*** Opening Data for analysis ***

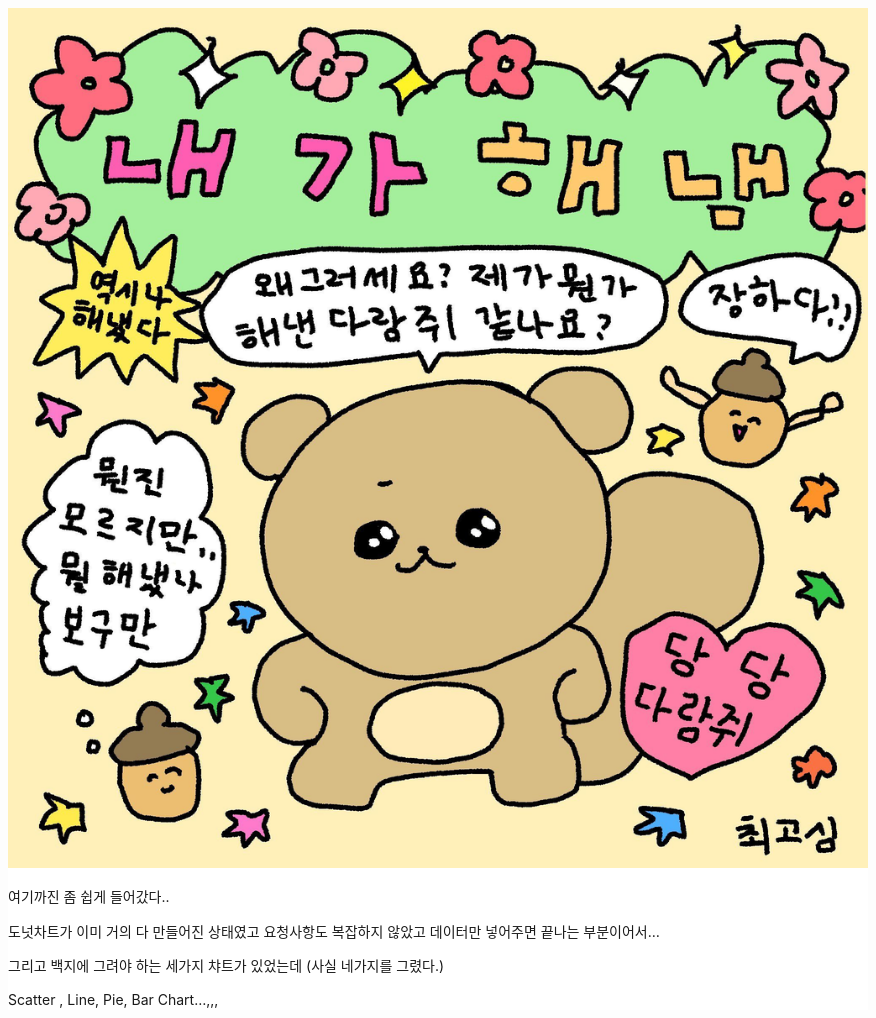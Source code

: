 ![Untitled](/assets/images/yrbyeon/Untitled%202.png)

여기까진 좀 쉽게 들어갔다..

도넛차트가 이미 거의 다 만들어진 상태였고 요청사항도 복잡하지 않았고 데이터만 넣어주면 끝나는 부분이어서…

그리고 백지에 그려야 하는 세가지 챠트가 있었는데 (사실 네가지를 그렸다.)

Scatter , Line, Pie, Bar Chart…,,,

*** Closing Data for analysis ***

Your job is to transcribe the records exactly and in full. Pictures are not part of the copy.

Source code

: ![Untitled](/assets/images/yrbyeon/Untitled%202.png)

여기까진 좀 쉽게 들어갔다..

도넛차트가 이미 거의 다 만들어진 상태였고 요청사항도 복잡하지 않았고 데이터만 넣어주면 끝나는 부분이어서…

그리고 백지에 그려야 하는 세가지 챠트가 있었는데 (사실 네가지를 그렸다.)

Scatter , Line, Pie, Bar Chart…,,,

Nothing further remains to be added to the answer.